Sophie commence avec son couteau à rayer la table. Et grâce à ce geste qui ne m'a guère enchantée, voilà que j'assiste à une leçon de transmission.
Le père arrête avec douceur la petite main : "halte Sophie, à qui est cette table ?"
Alors la petite fille boudeuse :
"Je sais ! A Christiane !...
- Non, mais avant Christiane !... Elle est ancienne cette table, n'est ce pas ? D'autres ont déjeuné là...
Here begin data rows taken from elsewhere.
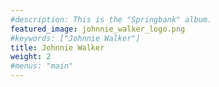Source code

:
 ```yaml
---
#description: This is the "Springbank" album.
featured_image: johnnie_walker_logo.png
#keywords: ["Johnnie Walker"]
title: Johnnie Walker
weight: 2
#menus: "main"
---
```

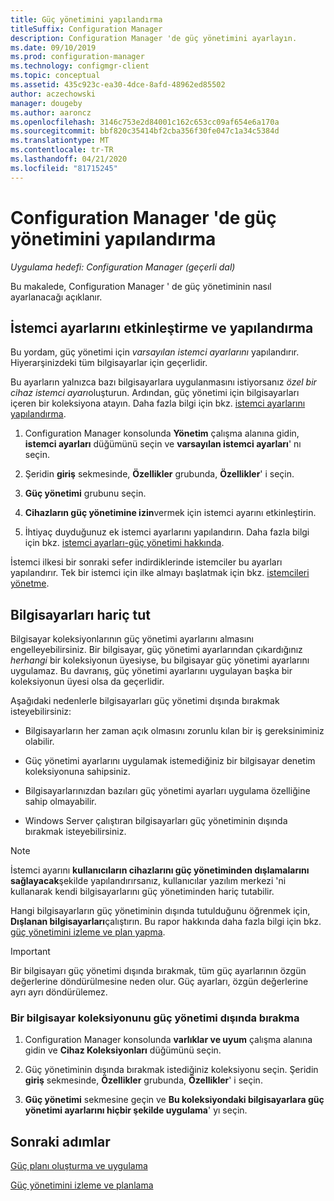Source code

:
 ```yaml
---
title: Güç yönetimini yapılandırma
titleSuffix: Configuration Manager
description: Configuration Manager 'de güç yönetimini ayarlayın.
ms.date: 09/10/2019
ms.prod: configuration-manager
ms.technology: configmgr-client
ms.topic: conceptual
ms.assetid: 435c923c-ea30-4dce-8afd-48962ed85502
author: aczechowski
manager: dougeby
ms.author: aaroncz
ms.openlocfilehash: 3146c753e2d84001c162c653cc09af654e6a170a
ms.sourcegitcommit: bbf820c35414bf2cba356f30fe047c1a34c5384d
ms.translationtype: MT
ms.contentlocale: tr-TR
ms.lasthandoff: 04/21/2020
ms.locfileid: "81715245"
---
```

# <a name="configure-power-management-in-configuration-manager"></a>Configuration Manager 'de güç yönetimini yapılandırma

*Uygulama hedefi: Configuration Manager (geçerli dal)*

Bu makalede, Configuration Manager ' de güç yönetiminin nasıl ayarlanacağı açıklanır.

## <a name="enable-and-configure-client-settings"></a>İstemci ayarlarını etkinleştirme ve yapılandırma

Bu yordam, güç yönetimi için *varsayılan istemci ayarlarını* yapılandırır. Hiyerarşinizdeki tüm bilgisayarlar için geçerlidir.

Bu ayarların yalnızca bazı bilgisayarlara uygulanmasını istiyorsanız *özel bir cihaz istemci ayarı*oluşturun. Ardından, güç yönetimi için bilgisayarları içeren bir koleksiyona atayın. Daha fazla bilgi için bkz. [istemci ayarlarını yapılandırma](../../deploy/configure-client-settings.md).  

1. Configuration Manager konsolunda **Yönetim** çalışma alanına gidin, **istemci ayarları** düğümünü seçin ve **varsayılan istemci ayarları**' nı seçin.

1. Şeridin **giriş** sekmesinde, **Özellikler** grubunda, **Özellikler**' i seçin.  

1. **Güç yönetimi** grubunu seçin.  

1. **Cihazların güç yönetimine izin**vermek için istemci ayarını etkinleştirin.

1. İhtiyaç duyduğunuz ek istemci ayarlarını yapılandırın. Daha fazla bilgi için bkz. [istemci ayarları-güç yönetimi hakkında](../../deploy/about-client-settings.md#power-management).  

İstemci ilkesi bir sonraki sefer indirdiklerinde istemciler bu ayarları yapılandırır. Tek bir istemci için ilke almayı başlatmak için bkz. [istemcileri yönetme](../manage-clients.md#BKMK_PolicyRetrieval).  

## <a name="exclude-computers"></a>Bilgisayarları hariç tut

Bilgisayar koleksiyonlarının güç yönetimi ayarlarını almasını engelleyebilirsiniz. Bir bilgisayar, güç yönetimi ayarlarından çıkardığınız *herhangi* bir koleksiyonun üyesiyse, bu bilgisayar güç yönetimi ayarlarını uygulamaz. Bu davranış, güç yönetimi ayarlarını uygulayan başka bir koleksiyonun üyesi olsa da geçerlidir.  

Aşağıdaki nedenlerle bilgisayarları güç yönetimi dışında bırakmak isteyebilirsiniz:  

- Bilgisayarların her zaman açık olmasını zorunlu kılan bir iş gereksiniminiz olabilir.  

- Güç yönetimi ayarlarını uygulamak istemediğiniz bir bilgisayar denetim koleksiyonuna sahipsiniz.  

- Bilgisayarlarınızdan bazıları güç yönetimi ayarları uygulama özelliğine sahip olmayabilir.  

- Windows Server çalıştıran bilgisayarları güç yönetiminin dışında bırakmak isteyebilirsiniz.  

> [!NOTE]  
> İstemci ayarını **kullanıcıların cihazlarını güç yönetiminden dışlamalarını sağlayacak**şekilde yapılandırırsanız, kullanıcılar yazılım merkezi 'ni kullanarak kendi bilgisayarlarını güç yönetiminden hariç tutabilir.  

Hangi bilgisayarların güç yönetiminin dışında tutulduğunu öğrenmek için, **Dışlanan bilgisayarları**çalıştırın. Bu rapor hakkında daha fazla bilgi için bkz. [güç yönetimini izleme ve plan yapma](monitor-and-plan-for-power-management.md#BKMK_Excluded).  

> [!IMPORTANT]  
> Bir bilgisayarı güç yönetimi dışında bırakmak, tüm güç ayarlarının özgün değerlerine döndürülmesine neden olur. Güç ayarları, özgün değerlerine ayrı ayrı döndürülemez.  

### <a name="how-to-exclude-a-collection-of-computers-from-power-management"></a>Bir bilgisayar koleksiyonunu güç yönetimi dışında bırakma  

1. Configuration Manager konsolunda **varlıklar ve uyum** çalışma alanına gidin ve **Cihaz Koleksiyonları** düğümünü seçin.  

1. Güç yönetiminin dışında bırakmak istediğiniz koleksiyonu seçin. Şeridin **giriş** sekmesinde, **Özellikler** grubunda, **Özellikler**' i seçin.  

1. **Güç yönetimi** sekmesine geçin ve **Bu koleksiyondaki bilgisayarlara güç yönetimi ayarlarını hiçbir şekilde uygulama**' yı seçin.  

## <a name="next-steps"></a>Sonraki adımlar

[Güç planı oluşturma ve uygulama](create-and-apply-power-plans.md)

[Güç yönetimini izleme ve planlama](monitor-and-plan-for-power-management.md)
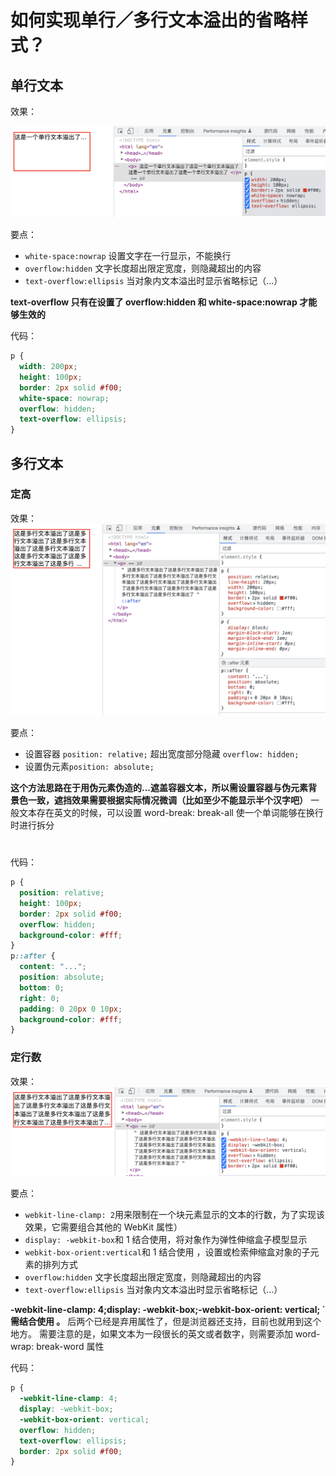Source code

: # 如何实现单行／多行文本溢出的省略样式？

## 单行文本

效果：

![img](./images/s2022-11-24-11.22.21.png)

要点：

- `white-space:nowrap` 设置文字在一行显示，不能换行
- `overflow:hidden` 文字长度超出限定宽度，则隐藏超出的内容
- `text-overflow:ellipsis` 当对象内文本溢出时显示省略标记（...）

**text-overflow 只有在设置了 overflow:hidden 和 white-space:nowrap 才能够生效的**

代码：

```css
p {
  width: 200px;
  height: 100px;
  border: 2px solid #f00;
  white-space: nowrap;
  overflow: hidden;
  text-overflow: ellipsis;
}
```

## 多行文本

### 定高

效果：  
![img](./images/s2022-11-24-11.44.03.png)

要点：

- 设置容器 `position: relative;`
  超出宽度部分隐藏 `overflow: hidden;`
- 设置伪元素`position: absolute;`

**这个方法思路在于用伪元素伪造的...遮盖容器文本，所以需设置容器与伪元素背景色一致，遮挡效果需要根据实际情况微调（比如至少不能显示半个汉字吧）**
一般文本存在英文的时候，可以设置 word-break: break-all 使一个单词能够在换行时进行拆分

#

代码：

```css
p {
  position: relative;
  height: 100px;
  border: 2px solid #f00;
  overflow: hidden;
  background-color: #fff;
}
p::after {
  content: "...";
  position: absolute;
  bottom: 0;
  right: 0;
  padding: 0 20px 0 10px;
  background-color: #fff;
}
```

### 定行数

效果：  
![img](./images/s2022-11-24-12.05.01.png)

要点：

- `webkit-line-clamp: 2`用来限制在一个块元素显示的文本的行数，为了实现该效果，它需要组合其他的 WebKit 属性）
- `display: -webkit-box`和 1 结合使用，将对象作为弹性伸缩盒子模型显示
- `webkit-box-orient:vertical`和 1 结合使用 ，设置或检索伸缩盒对象的子元素的排列方式
- `overflow:hidden` 文字长度超出限定宽度，则隐藏超出的内容
- `text-overflow:ellipsis` 当对象内文本溢出时显示省略标记（...）

**-webkit-line-clamp: 4;display: -webkit-box;-webkit-box-orient: vertical; `需结合使用 。**
后两个已经是弃用属性了，但是浏览器还支持，目前也就用到这个地方。
需要注意的是，如果文本为一段很长的英文或者数字，则需要添加 word-wrap: break-word 属性

代码：

```css
p {
  -webkit-line-clamp: 4;
  display: -webkit-box;
  -webkit-box-orient: vertical;
  overflow: hidden;
  text-overflow: ellipsis;
  border: 2px solid #f00;
}
```
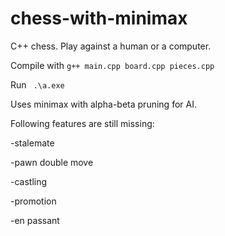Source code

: # chess-with-minimax

C++ chess. Play against a human or a computer.

Compile with ```g++ main.cpp board.cpp pieces.cpp ``` 

Run ``` .\a.exe```

Uses minimax with alpha-beta pruning for AI.

Following features are still missing:

-stalemate

-pawn double move

-castling

-promotion

-en passant
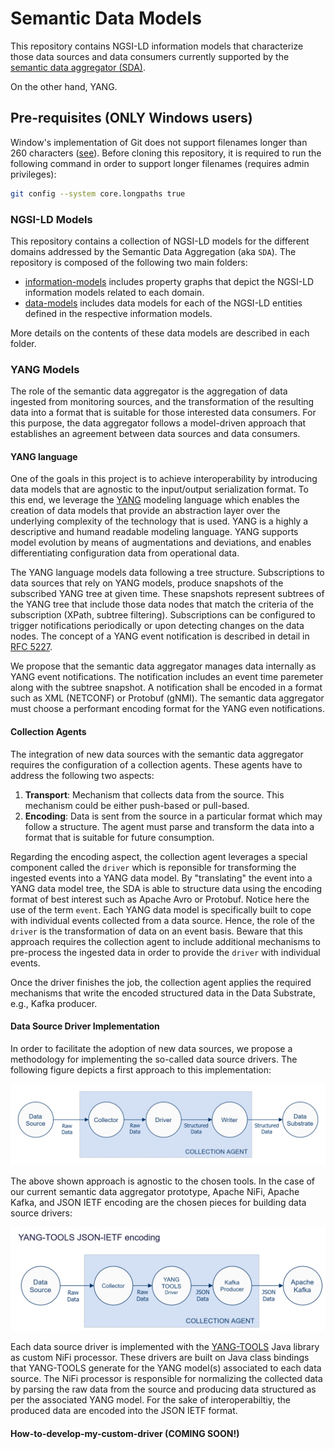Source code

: # Semantic Data Models

This repository contains NGSI-LD information models that characterize those data sources and data consumers currently supported by the [semantic data aggregator (SDA)](https://github.com/giros-dit/semantic-data-aggregator).

On the other hand, YANG.

## Pre-requisites (ONLY Windows users)

Window's implementation of Git does not support filenames longer than 260 characters ([see](https://stackoverflow.com/questions/22575662/filename-too-long-in-git-for-windows)). Before cloning this repository, it is required to run the following command in order to support longer filenames (requires admin privileges):
```bash
git config --system core.longpaths true
```

### NGSI-LD Models

This repository contains a collection of NGSI-LD models for the different domains addressed by the Semantic Data Aggregation (aka `SDA`). The repository is composed of the following two main folders:

- [information-models](ngsi-ld/information-models) includes property graphs that depict the NGSI-LD information models related to each domain.
- [data-models](ngsi-ld/data-models) includes data models for each of the NGSI-LD entities defined in the respective information models.

More details on the contents of these data models are described in each folder.

### YANG Models

The role of the semantic data aggregator is the aggregation of data ingested from monitoring sources, and the transformation of the resulting data into a format that is suitable for those interested data consumers. For this purpose, the data aggregator follows a model-driven approach that establishes an agreement between data sources and data consumers.

#### YANG language

One of the goals in this project is to achieve interoperability by introducing data models that are agnostic to the input/output serialization format. To this end, we leverage the [YANG](https://tools.ietf.org/html/rfc7950) modeling language which enables the creation of data models that provide an abstraction layer over the underlying complexity of the technology that is used. YANG is a highly a descriptive and humand readable modeling language. YANG supports model evolution by means of augmentations and deviations, and enables differentiating configuration data from operational data.

The YANG language models data following a tree structure. Subscriptions to data sources that rely on YANG models, produce snapshots of the subscribed YANG tree at given time. These snapshots represent subtrees of the YANG tree that include those data nodes that match the criteria of the subscription (XPath, subtree filtering). Subscriptions can be configured to trigger notifications periodically or upon detecting changes on the data nodes. The concept of a YANG event notification is described in detail in [RFC 5227](https://tools.ietf.org/html/rfc5277).

We propose that the semantic data aggregator manages data internally as YANG event notifications. The notification includes an event time paremeter along with the subtree snapshot. A notification shall be encoded in a format such as XML (NETCONF) or Protobuf (gNMI). The semantic data aggregator must choose a performant encoding format for the YANG even notifications.

#### Collection Agents

The integration of new data sources with the semantic data aggregator requires the configuration of a collection agents. These agents have to address the following two aspects:

1. **Transport**: Mechanism that collects data from the source. This mechanism could be either push-based or pull-based.
2. **Encoding**: Data is sent from the source in a particular format which may follow a structure. The agent must parse and transform the data into a format that is suitable for future consumption.

Regarding the encoding aspect, the collection agent leverages a special component called the `driver` which is reponsible for transforming the ingested events into a YANG data model. By "translating" the event into a YANG data model tree, the SDA is able to structure data using the encoding format of best interest such as Apache Avro or Protobuf. Notice here the use of the term `event`. Each YANG data model is specifically built to cope with individual events collected from a data source. Hence, the role of the `driver` is the transformation of data on an event basis. Beware that this approach requires the collection agent to include additional mechanisms to pre-process the ingested data in order to provide the `driver` with individual events.

Once the driver finishes the job, the collection agent applies the required mechanisms that write the encoded structured data in the Data Substrate, e.g., Kafka producer.

#### Data Source Driver Implementation

In order to facilitate the adoption of new data sources, we propose a methodology for implementing the so-called data source drivers. The following figure depicts a first approach to this implementation:

![data-source-driver](docs/miscellaneous/miscellaneous-data-source-driver.png)

The above shown approach is agnostic to the chosen tools. In the case of our current semantic data aggregator prototype, Apache NiFi, Apache Kafka, and JSON IETF encoding are the chosen pieces for building data source drivers:

![data-source-driver-nifi](docs/miscellaneous/miscellaneous-data-source-driver-nifi-java.png)

Each data source driver is implemented with the [YANG-TOOLS](https://docs.opendaylight.org/en/stable-aluminium/developer-guide/yang-tools.html) Java library as custom NiFi processor. These drivers are built on Java class bindings that YANG-TOOLS generate for the YANG model(s) associated to each data source. The NiFi processor is responsible for normalizing the collected data by parsing the raw data from the source and producing data structured as per the associated YANG model. For the sake of interoperabiltiy, the produced data are encoded into the JSON IETF format.

#### How-to-develop-my-custom-driver (COMING SOON!)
- Oui, les parents, les grands-parents, les...
- ... Mais ce n'est pas tout !... Avant encore ? ... Elle a appartenu à l'ébéniste qui en avait acquis le bois. Mais d'où venait-il ce bois ?... Oui, d'un arbre qu'avait abattu le bûcheron... Mais l'arbre, à qui appartenait-il ?... A la forêt qui l'a protégé... Oui... et à la terre qui l'a nourri... à l'air, à la lumière, à l'univers entier... !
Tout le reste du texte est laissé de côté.